I lost respect for my husband (now ex-) when he prioritized others over his family. He'd bark at a very pregnant me to keep up with him as we took a very long walk to Target one day, but he stopped and bought a bottle of water for a young man who looked like he needed it. He forced me to host a friend for nearly a year, and spent every evening with him instead of his wife and child. He'd come to bed at 11pm each night and wouldn't compromise. I am an academic and had given up that room so that his friend could stay. Our son slept in our room and I went without a space dedicated to my work. H never acknowledged the kindness and berated me for not having better space to accommodate his friend. He hated me when I gave his friend two months notice.
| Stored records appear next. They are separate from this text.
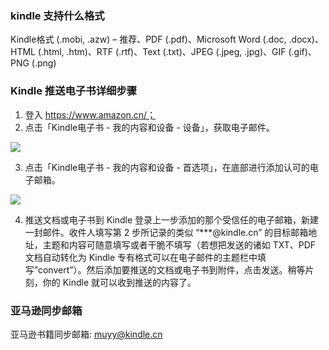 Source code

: <!--
abbrlink: oe3id29b
-->

### kindle 支持什么格式

Kindle格式 (.mobi, .azw) – 推荐、PDF (.pdf)、Microsoft Word (.doc, .docx)、HTML (.html, .htm)、RTF (.rtf)、Text (.txt)、JPEG (.jpeg, .jpg)、GIF (.gif)、PNG (.png)

### Kindle 推送电子书详细步骤

1. 登入 https://www.amazon.cn/；
2. 点击「Kindle电子书 - 我的内容和设备 - 设备」，获取电子邮件。

![](http://with.muyunyun.cn/64ddf19d3eb4671c467d63f64e21eeb4.jpg-400)

3. 点击「Kindle电子书 - 我的内容和设备 - 首选项」，在底部进行添加认可的电子邮箱。

![](http://with.muyunyun.cn/f2127a243856e8080f036f18eddb142c.jpg-400)

4. 推送文档或电子书到 Kindle 登录上一步添加的那个受信任的电子邮箱，新建一封邮件。收件人填写第 2 步所记录的类似 “***@kindle.cn” 的目标邮箱地址，主题和内容可随意填写或者干脆不填写（若想把发送的诸如 TXT、PDF 文档自动转化为 Kindle 专有格式可以在电子邮件的主题栏中填写”convert”）。然后添加要推送的文档或电子书到附件，点击发送。稍等片刻，你的 Kindle 就可以收到推送的内容了。

### 亚马逊同步邮箱

亚马逊书籍同步邮箱: muyy@kindle.cn
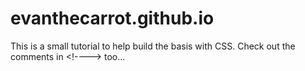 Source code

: # evanthecarrot.github.io
This is a small tutorial to help build the basis with CSS. Check out the comments in &lt;!----> too...
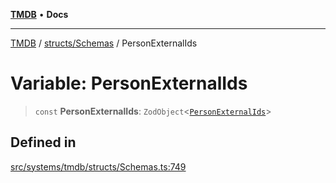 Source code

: [**TMDB**](../../../README.md) • **Docs**

***

[TMDB](../../../README.md) / [structs/Schemas](../README.md) / PersonExternalIds

# Variable: PersonExternalIds

> `const` **PersonExternalIds**: `ZodObject`\<[`PersonExternalIds`](../type-aliases/PersonExternalIds.md)\>

## Defined in

[src/systems/tmdb/structs/Schemas.ts:749](https://github.com/Norviah/media-hub/blob/b0accce5c447ccf1a18696f3cb0baef1f5bd16be/src/systems/tmdb/structs/Schemas.ts#L749)

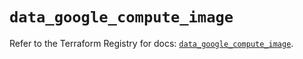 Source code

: # `data_google_compute_image`

Refer to the Terraform Registry for docs: [`data_google_compute_image`](https://registry.terraform.io/providers/hashicorp/google/6.21.0/docs/data-sources/compute_image).
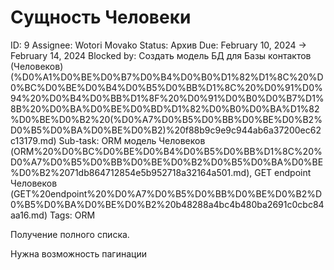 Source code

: # Сущность Человеки

ID: 9
Assignee: Wotori Movako
Status: Архив
Due: February 10, 2024 → February 14, 2024
Blocked by: Создать модель БД для Базы контактов (Человеков) (%D0%A1%D0%BE%D0%B7%D0%B4%D0%B0%D1%82%D1%8C%20%D0%BC%D0%BE%D0%B4%D0%B5%D0%BB%D1%8C%20%D0%91%D0%94%20%D0%B4%D0%BB%D1%8F%20%D0%91%D0%B0%D0%B7%D1%8B%20%D0%BA%D0%BE%D0%BD%D1%82%D0%B0%D0%BA%D1%82%D0%BE%D0%B2%20(%D0%A7%D0%B5%D0%BB%D0%BE%D0%B2%D0%B5%D0%BA%D0%BE%D0%B2)%20f88b9c9e9c944ab6a37200ec62c13179.md)
Sub-task: ORM модель Человеков (ORM%20%D0%BC%D0%BE%D0%B4%D0%B5%D0%BB%D1%8C%20%D0%A7%D0%B5%D0%BB%D0%BE%D0%B2%D0%B5%D0%BA%D0%BE%D0%B2%2071db864712854e5b952718a32164a501.md), GET endpoint Человеков (GET%20endpoint%20%D0%A7%D0%B5%D0%BB%D0%BE%D0%B2%D0%B5%D0%BA%D0%BE%D0%B2%20b48288a4bc4b480ba2691c0cbc84aa16.md)
Tags: ORM

Получение полного списка.

Нужна возможность пагинации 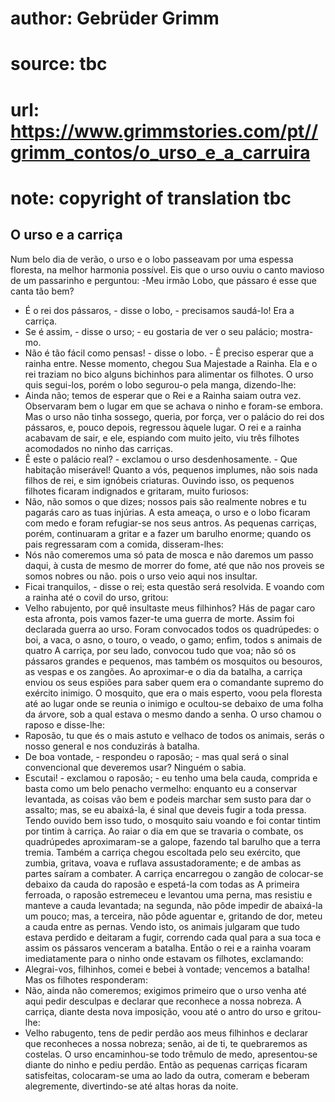 # author: Gebrüder Grimm
# source: tbc
# url: https://www.grimmstories.com/pt//grimm_contos/o_urso_e_a_carruira
# note: copyright of translation tbc

## O urso e a carriça 

Num belo dia de verão, o urso e o lobo passeavam por uma espessa
floresta, na melhor harmonia possível. Eis que o urso ouviu o canto
mavioso de um passarinho e perguntou:
-Meu irmão Lobo, que pássaro é esse que canta tão bem?
- É o rei dos pássaros, - disse o lobo, - precisamos saudá-lo!
Era a carriça.
- Se é assim, - disse o urso; - eu gostaria de ver o seu palácio;
mostra-mo.
- Não é tão fácil como pensas! - disse o lobo. - Ê preciso esperar que a
rainha entre.
Nesse momento, chegou Sua Majestade a Rainha. Ela e o rei traziam no
bico alguns bichinhos para alimentar os filhotes.
O urso quis segui-los, porém o lobo segurou-o pela manga, dizendo-lhe:
- Ainda não; temos de esperar que o Rei e a Rainha saiam outra vez.
Observaram bem o lugar em que se achava o ninho e foram-se embora. Mas o
urso não tinha sossego, queria, por força, ver o palácio do rei dos
pássaros, e, pouco depois, regressou àquele lugar. O rei e a rainha
acabavam de sair, e ele, espiando com muito jeito, viu três filhotes
acomodados no ninho das carriças.
- Ê este o palácio real? - exclamou o urso desdenhosamente. - Que
habitação miserável! Quanto a vós, pequenos implumes, não sois nada
filhos de rei, e sim ignóbeis criaturas.
Ouvindo isso, os pequenos filhotes ficaram indignados e gritaram, muito
furiosos:
- Não, não somos o que dizes; nossos pais são realmente nobres e tu
pagarás caro as tuas injúrias.
A esta ameaça, o urso e o lobo ficaram com medo e foram refugiar-se nos
seus antros.
As pequenas carriças, porém, continuaram a gritar e a fazer um barulho
enorme; quando os pais regressaram com a comida, disseram-lhes:
- Nós não comeremos uma só pata de mosca e não daremos um passo daqui, à
custa de mesmo de morrer do fome, até que não nos proveis se somos
nobres ou não. pois o urso veio aqui nos insultar.
- Ficai tranquilos, - disse o rei; esta questão será resolvida.
E voando com a rainha até o covil do urso, gritou:
- Velho rabujento, por quê insultaste meus filhinhos? Hás de pagar caro
esta afronta, pois vamos fazer-te uma guerra de morte.
Assim foi declarada guerra ao urso. Foram convocados todos os
quadrúpedes: o boi, a vaca, o asno, o touro, o veado, o gamo; enfim,
todos s animais de quatro
A carriça, por seu lado, convocou tudo que voa; não só os pássaros
grandes e pequenos, mas também os mosquitos ou besouros, as vespas e os
zangões.
Ao aproximar-e o dia da batalha, a carriça enviou os seus espiões para
saber quem era o comandante supremo do exército inimigo. O mosquito, que
era o mais esperto, voou pela floresta até ao lugar onde se reunia o
inimigo e ocultou-se debaixo de uma folha da árvore, sob a qual estava o
mesmo dando a senha.
O urso chamou o raposo e disse-lhe:
- Raposão, tu que és o mais astuto e velhaco de todos os animais, serás
o nosso general e nos conduzirás à batalha.
- De boa vontade, - respondeu o raposão; - mas qual será o sinal
convencional que deveremos usar?
Ninguém o sabia.
- Escutai! - exclamou o raposão; - eu tenho uma bela cauda, comprida e
basta como um belo penacho vermelho: enquanto eu a conservar levantada,
as coisas vão bem e podeis marchar sem susto para dar o assalto; mas, se
eu abaixá-la, é sinal que deveis fugir a toda pressa.
Tendo ouvido bem isso tudo, o mosquito saiu voando e foi contar tintim
por tintim à carriça.
Ao raiar o dia em que se travaria o combate, os quadrúpedes
aproximaram-se a galope, fazendo tal barulho que a terra tremia. Também
a carriça chegou escoltada pelo seu exército, que zumbia, gritava, voava
e ruflava assustadoramente; e de ambas as partes saíram a combater. A
carriça encarregou o zangão de colocar-se debaixo da cauda do raposão e
espetá-la com todas as
A primeira ferroada, o raposão estremeceu e levantou uma perna, mas
resistiu e manteve a cauda levantada; na segunda, não pôde impedir de
abaixá-la um pouco; mas, a terceira, não pôde aguentar e, gritando de
dor, meteu a cauda entre as pernas.
Vendo isto, os animais julgaram que tudo estava perdido e deitaram a
fugir, correndo cada qual para a sua toca e assim os pássaros venceram a
batalha.
Então o rei e a rainha voaram imediatamente para o ninho onde estavam os
filhotes, exclamando:
- Alegrai-vos, filhinhos, comei e bebei à vontade; vencemos a batalha!
Mas os filhotes responderam:
- Não, ainda não comeremos; exigimos primeiro que o urso venha até aqui
pedir desculpas e declarar que reconhece a nossa nobreza.
A carriça, diante desta nova imposição, voou até o antro do urso e
gritou-lhe:
- Velho rabugento, tens de pedir perdão aos meus filhinhos e declarar
que reconheces a nossa nobreza; senão, ai de ti, te quebraremos as
costelas.
O urso encaminhou-se todo trêmulo de medo, apresentou-se diante do ninho
e pediu perdão.
Então as pequenas carriças ficaram satisfeitas, colocaram-se uma ao lado
da outra, comeram e beberam alegremente, divertindo-se até altas horas
da noite.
So,...you go ahead and lose respect for your "smart but shy" DH. Just know that there are other reasons some women may have for losing respect of the men they choose as life partners.
Anonymous
Anonymous wrote:Is it about the money, is it about the personality, or is it about the "drive"? Which one of those three, if changed, would make you happy?

Listen, you picked him. I think it's you that needs an attitude adjustment, not him that needs to change.


He just generally lacks initiative and drags his feet a lot before all major decisions. It took him a long time to date me, a long time to finally propose to me and now his money issues are hindering my dream of having a house. He's a sweet guy and he works hard but not smart. He doesn't really have a plan.
Anonymous
How much do you make?
Anonymous
^^^ losing respect FOR the men they choose as life partners.

Anonymous
OP could be me wife. Sorry, honey, I wish I made more money. Sorry to wasting so much of my time doing work that's important to me, making time for friends and family close to me, being kind. Totally forgot about what's important.
Anonymous
I find OP's post funny since 70K is coincidentally the threshold above which additional money does not seem to correlate with happiness. It seems like her husband is actually working quite smart.
Anonymous
Anonymous wrote:
Anonymous wrote:Is it about the money, is it about the personality, or is it about the "drive"? Which one of those three, if changed, would make you happy?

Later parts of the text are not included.